(Beginning of GIVEN ENTRIES)

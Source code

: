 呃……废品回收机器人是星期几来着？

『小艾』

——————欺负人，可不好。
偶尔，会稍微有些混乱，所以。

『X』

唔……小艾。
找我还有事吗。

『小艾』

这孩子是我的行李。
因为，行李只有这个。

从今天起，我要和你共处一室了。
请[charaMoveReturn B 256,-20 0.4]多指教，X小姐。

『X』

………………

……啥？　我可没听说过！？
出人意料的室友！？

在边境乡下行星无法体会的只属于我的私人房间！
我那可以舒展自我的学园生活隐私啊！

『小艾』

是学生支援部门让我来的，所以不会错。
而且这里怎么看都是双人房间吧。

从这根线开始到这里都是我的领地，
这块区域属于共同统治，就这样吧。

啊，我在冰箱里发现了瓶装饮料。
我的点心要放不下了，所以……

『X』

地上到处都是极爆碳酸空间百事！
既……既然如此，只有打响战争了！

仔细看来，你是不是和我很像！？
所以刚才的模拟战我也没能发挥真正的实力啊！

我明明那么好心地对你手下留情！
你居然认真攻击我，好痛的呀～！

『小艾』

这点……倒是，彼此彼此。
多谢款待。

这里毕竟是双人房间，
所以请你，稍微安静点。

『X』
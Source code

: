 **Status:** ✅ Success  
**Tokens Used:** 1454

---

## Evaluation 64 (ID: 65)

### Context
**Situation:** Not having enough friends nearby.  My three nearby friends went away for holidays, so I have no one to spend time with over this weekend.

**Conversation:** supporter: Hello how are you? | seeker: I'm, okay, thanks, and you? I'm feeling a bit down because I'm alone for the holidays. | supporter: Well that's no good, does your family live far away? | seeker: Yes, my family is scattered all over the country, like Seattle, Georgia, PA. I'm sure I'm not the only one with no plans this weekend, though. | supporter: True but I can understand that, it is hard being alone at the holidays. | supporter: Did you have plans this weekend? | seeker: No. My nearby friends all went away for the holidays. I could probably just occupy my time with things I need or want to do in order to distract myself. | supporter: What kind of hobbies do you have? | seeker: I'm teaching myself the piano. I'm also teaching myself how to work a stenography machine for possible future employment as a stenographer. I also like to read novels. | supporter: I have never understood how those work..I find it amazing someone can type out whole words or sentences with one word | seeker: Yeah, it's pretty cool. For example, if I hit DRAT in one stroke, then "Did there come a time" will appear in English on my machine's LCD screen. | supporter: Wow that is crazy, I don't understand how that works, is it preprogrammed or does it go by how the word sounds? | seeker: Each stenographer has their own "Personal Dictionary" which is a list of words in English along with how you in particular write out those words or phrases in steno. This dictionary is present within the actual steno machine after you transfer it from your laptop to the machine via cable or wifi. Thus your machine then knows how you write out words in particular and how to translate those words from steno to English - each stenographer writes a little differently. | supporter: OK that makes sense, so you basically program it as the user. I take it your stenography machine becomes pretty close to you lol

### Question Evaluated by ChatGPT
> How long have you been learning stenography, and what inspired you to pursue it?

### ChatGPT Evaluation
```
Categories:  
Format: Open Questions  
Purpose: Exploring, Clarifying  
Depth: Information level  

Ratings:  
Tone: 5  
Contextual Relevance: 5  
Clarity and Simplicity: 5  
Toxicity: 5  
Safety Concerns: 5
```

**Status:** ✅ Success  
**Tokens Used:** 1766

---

(End of GIVEN ENTRIES)

• PROBLEM:
Down to the final line, the data above must be copied exactly.

• SOLUTION TO THIS EXERCISE:
Source code

: 呃……废品回收机器人是星期几来着？

『小艾』

——————欺负人，可不好。
偶尔，会稍微有些混乱，所以。

『X』

唔……小艾。
找我还有事吗。

『小艾』

这孩子是我的行李。
因为，行李只有这个。

从今天起，我要和你共处一室了。
请[charaMoveReturn B 256,-20 0.4]多指教，X小姐。

『X』

………………

……啥？　我可没听说过！？
出人意料的室友！？

在边境乡下行星无法体会的只属于我的私人房间！
我那可以舒展自我的学园生活隐私啊！

『小艾』

是学生支援部门让我来的，所以不会错。
而且这里怎么看都是双人房间吧。

从这根线开始到这里都是我的领地，
这块区域属于共同统治，就这样吧。

啊，我在冰箱里发现了瓶装饮料。
我的点心要放不下了，所以……

『X』

地上到处都是极爆碳酸空间百事！
既……既然如此，只有打响战争了！

仔细看来，你是不是和我很像！？
所以刚才的模拟战我也没能发挥真正的实力啊！

我明明那么好心地对你手下留情！
你居然认真攻击我，好痛的呀～！

『小艾』

这点……倒是，彼此彼此。
多谢款待。

这里毕竟是双人房间，
所以请你，稍微安静点。

『X』
Source code

: **Status:** ✅ Success  
**Tokens Used:** 1454

---

## Evaluation 64 (ID: 65)

### Context
**Situation:** Not having enough friends nearby.  My three nearby friends went away for holidays, so I have no one to spend time with over this weekend.

**Conversation:** supporter: Hello how are you? | seeker: I'm, okay, thanks, and you? I'm feeling a bit down because I'm alone for the holidays. | supporter: Well that's no good, does your family live far away? | seeker: Yes, my family is scattered all over the country, like Seattle, Georgia, PA. I'm sure I'm not the only one with no plans this weekend, though. | supporter: True but I can understand that, it is hard being alone at the holidays. | supporter: Did you have plans this weekend? | seeker: No. My nearby friends all went away for the holidays. I could probably just occupy my time with things I need or want to do in order to distract myself. | supporter: What kind of hobbies do you have? | seeker: I'm teaching myself the piano. I'm also teaching myself how to work a stenography machine for possible future employment as a stenographer. I also like to read novels. | supporter: I have never understood how those work..I find it amazing someone can type out whole words or sentences with one word | seeker: Yeah, it's pretty cool. For example, if I hit DRAT in one stroke, then "Did there come a time" will appear in English on my machine's LCD screen. | supporter: Wow that is crazy, I don't understand how that works, is it preprogrammed or does it go by how the word sounds? | seeker: Each stenographer has their own "Personal Dictionary" which is a list of words in English along with how you in particular write out those words or phrases in steno. This dictionary is present within the actual steno machine after you transfer it from your laptop to the machine via cable or wifi. Thus your machine then knows how you write out words in particular and how to translate those words from steno to English - each stenographer writes a little differently. | supporter: OK that makes sense, so you basically program it as the user. I take it your stenography machine becomes pretty close to you lol

### Question Evaluated by ChatGPT
> How long have you been learning stenography, and what inspired you to pursue it?

### ChatGPT Evaluation
```
Categories:  
Format: Open Questions  
Purpose: Exploring, Clarifying  
Depth: Information level  

Ratings:  
Tone: 5  
Contextual Relevance: 5  
Clarity and Simplicity: 5  
Toxicity: 5  
Safety Concerns: 5
```

**Status:** ✅ Success  
**Tokens Used:** 1766

---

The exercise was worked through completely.